Superconductivity investigation of (Bi, Pb)-2223 added with different nanoferrites and their composites

Abstract In this study, the impact of different types of nanoferrites additions of Zn 0.5 Ni 0.5 Fe 2 O 4 and Ba 0.4 Sr 0.4 Ca 0.2 Fe 12 O 19 nanoparticles and their nanocomposite of (Zn 0.5 Ni 0.5 Fe 2 O 4 ) 0.5 (Ba 0.4 Sr 0.4 Ca 0.2 Fe 12 O 19 ) 0.5 on the structural and normal state resistivity of Bi 1.6 Pb 0.4 Sr 2 Ca 2 Cu 3 O 10 , ((Bi,Pb)-2223) superconducting phase were systematically investigated. The samples were synthesised using high purity oxide powders via a solid-state reaction approach. Based on the Rietveld analysis of x-ray diffraction (XRD) data, the tetragonal structure of (Bi,Pb)-2223 was established to be the predominant phase for all composite samples of the three nano-additions’ contents.
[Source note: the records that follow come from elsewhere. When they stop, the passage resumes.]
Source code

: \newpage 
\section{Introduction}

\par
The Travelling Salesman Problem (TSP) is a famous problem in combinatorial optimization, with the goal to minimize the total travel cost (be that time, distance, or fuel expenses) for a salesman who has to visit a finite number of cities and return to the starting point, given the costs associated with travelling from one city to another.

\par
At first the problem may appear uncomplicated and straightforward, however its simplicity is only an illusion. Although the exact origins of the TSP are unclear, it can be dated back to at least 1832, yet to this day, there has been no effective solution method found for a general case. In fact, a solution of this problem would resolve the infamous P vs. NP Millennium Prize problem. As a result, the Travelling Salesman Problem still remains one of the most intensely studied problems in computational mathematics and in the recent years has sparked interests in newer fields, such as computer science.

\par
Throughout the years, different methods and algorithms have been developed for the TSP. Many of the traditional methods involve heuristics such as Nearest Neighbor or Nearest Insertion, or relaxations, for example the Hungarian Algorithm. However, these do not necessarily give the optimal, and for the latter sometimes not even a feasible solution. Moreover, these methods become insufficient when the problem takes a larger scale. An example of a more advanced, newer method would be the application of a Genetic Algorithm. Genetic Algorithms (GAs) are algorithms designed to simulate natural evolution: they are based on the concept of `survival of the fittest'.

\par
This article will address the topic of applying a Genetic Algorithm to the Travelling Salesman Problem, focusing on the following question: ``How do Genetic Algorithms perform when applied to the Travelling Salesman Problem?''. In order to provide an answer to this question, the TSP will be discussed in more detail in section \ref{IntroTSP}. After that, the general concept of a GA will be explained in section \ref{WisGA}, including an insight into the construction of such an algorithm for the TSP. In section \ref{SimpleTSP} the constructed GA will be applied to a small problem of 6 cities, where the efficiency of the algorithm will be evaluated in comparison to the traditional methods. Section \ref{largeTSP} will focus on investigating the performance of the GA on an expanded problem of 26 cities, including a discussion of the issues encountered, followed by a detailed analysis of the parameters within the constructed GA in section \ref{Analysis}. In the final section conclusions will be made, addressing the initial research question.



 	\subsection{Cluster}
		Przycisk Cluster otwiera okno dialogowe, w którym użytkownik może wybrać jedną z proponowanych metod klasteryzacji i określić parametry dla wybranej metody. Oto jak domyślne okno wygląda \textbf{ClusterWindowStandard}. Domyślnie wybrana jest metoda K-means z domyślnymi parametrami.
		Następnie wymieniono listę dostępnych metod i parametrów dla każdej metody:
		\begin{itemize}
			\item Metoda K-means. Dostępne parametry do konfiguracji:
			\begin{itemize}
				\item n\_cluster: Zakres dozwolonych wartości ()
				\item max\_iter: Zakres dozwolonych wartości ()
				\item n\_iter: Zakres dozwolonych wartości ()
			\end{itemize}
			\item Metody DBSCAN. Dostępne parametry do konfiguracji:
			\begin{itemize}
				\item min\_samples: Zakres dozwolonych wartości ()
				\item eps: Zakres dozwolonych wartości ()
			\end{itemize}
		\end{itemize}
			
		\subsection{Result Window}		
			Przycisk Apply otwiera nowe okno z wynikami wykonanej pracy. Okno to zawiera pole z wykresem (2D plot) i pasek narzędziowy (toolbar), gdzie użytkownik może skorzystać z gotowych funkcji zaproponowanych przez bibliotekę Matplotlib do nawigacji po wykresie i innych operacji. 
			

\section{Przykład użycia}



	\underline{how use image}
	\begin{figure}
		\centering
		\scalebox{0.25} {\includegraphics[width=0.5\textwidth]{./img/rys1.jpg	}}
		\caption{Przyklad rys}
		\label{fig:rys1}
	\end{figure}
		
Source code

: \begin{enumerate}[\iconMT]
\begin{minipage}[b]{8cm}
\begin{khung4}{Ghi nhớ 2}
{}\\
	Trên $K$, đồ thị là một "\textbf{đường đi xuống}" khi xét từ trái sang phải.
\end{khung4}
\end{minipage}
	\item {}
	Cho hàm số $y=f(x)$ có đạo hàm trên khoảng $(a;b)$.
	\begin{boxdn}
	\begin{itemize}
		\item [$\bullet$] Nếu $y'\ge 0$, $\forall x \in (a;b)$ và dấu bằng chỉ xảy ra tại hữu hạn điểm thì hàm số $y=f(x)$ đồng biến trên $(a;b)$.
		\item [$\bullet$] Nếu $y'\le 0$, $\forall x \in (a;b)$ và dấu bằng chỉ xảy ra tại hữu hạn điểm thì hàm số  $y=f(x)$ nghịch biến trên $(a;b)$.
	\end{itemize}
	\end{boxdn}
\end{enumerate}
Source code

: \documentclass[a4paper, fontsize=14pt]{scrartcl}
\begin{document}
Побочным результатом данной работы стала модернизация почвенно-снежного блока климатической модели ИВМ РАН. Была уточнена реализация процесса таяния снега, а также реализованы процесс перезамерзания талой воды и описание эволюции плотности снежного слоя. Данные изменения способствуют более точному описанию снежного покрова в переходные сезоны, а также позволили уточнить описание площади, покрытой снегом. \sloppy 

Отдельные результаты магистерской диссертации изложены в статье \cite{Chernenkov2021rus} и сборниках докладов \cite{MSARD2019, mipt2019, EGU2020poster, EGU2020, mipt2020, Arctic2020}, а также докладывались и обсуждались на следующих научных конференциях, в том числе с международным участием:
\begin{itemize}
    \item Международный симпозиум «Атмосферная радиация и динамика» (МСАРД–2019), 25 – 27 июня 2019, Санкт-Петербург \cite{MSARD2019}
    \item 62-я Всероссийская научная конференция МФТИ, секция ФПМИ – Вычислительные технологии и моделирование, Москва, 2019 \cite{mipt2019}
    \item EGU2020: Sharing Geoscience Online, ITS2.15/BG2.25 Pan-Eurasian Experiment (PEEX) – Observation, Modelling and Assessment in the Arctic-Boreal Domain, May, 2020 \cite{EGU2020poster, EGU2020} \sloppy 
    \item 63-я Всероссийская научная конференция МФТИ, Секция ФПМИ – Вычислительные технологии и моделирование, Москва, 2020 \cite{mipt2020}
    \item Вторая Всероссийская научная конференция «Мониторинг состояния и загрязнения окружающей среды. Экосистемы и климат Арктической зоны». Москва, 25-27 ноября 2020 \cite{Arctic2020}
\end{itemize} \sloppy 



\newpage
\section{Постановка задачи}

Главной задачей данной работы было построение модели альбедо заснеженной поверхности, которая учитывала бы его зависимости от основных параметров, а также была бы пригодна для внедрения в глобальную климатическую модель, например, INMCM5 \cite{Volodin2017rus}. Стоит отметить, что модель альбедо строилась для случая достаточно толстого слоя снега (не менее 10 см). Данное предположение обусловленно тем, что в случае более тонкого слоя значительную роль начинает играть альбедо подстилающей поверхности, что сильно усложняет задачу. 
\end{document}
However, a little change to the lattice parameters ( a and c ) was obtained. Furthermore, the small amounts (0.04 wt%) of Ba 0.4 Sr 0.4 Ca 0.2 Fe 12 O 19 and (Zn 0.5 Ni 0.5 Fe 2 O 4 ) 0.5 (Ba 0.4 Sr 0.4 Ca 0.2 Fe 12 O 19 ) 0.5 improved the development of the (Bi,Pb)-2223 phase. The volume fraction of the (Bi,Pb)-2223 phase increased from 86.47% to 88.73% and 88.69%, respectively. Then, it declined to 74.25% and 71.48% upon rising x to 0.40 wt%, respectively, as well as for Zn 0.5 Ni 0.5 Fe 2 O 4 nanoparticles up to 0.40 wt%. SEM images verify the host superconducting matrix’s granular structure for all three nanoadditions up to 0.40 wt%. The existence of three nano additions in the host superconductor matrix is verified by employing energy dispersive x-ray (EDX) and x-ray photoelectron spectroscopy (XPS) analysis. The measurements for the resistivity dependency of temperature presented that, as compared to the pure sample (T c = 108.67 K), the nano-(Zn 0.5 Ni 0.5 Fe 2 O 4 ) x added in the (Bi,Pb)-2223 phase exhibits more negative impact than it is with the other two additions. In contrast, the nano-(Ba 0.4 Sr 0.4 Ca 0.2 Fe 12 O 19 ) x has the highest value of T c with a value of 110.95 K at x = 0.04 wt%. Furthermore, the superconducting transition width (∆T c ) improved for all composite samples except for the sample at x = 0.04 wt%, for Ba 0.4 Sr 0.4 Ca 0.2 Fe 12 O 19 and (Zn 0.5 Ni 0.5 Fe 2 O 4 ) 0.5 (Ba 0.4 Sr 0.4 Ca 0.2 Fe 12 O 19 ) 0.5 which showed the sharpest transition width. This suggests that their addition is anticipated to act as artificial pinning centers and strengthen the coupling between the grains in the (Bi,Pb)-2223 ceramic.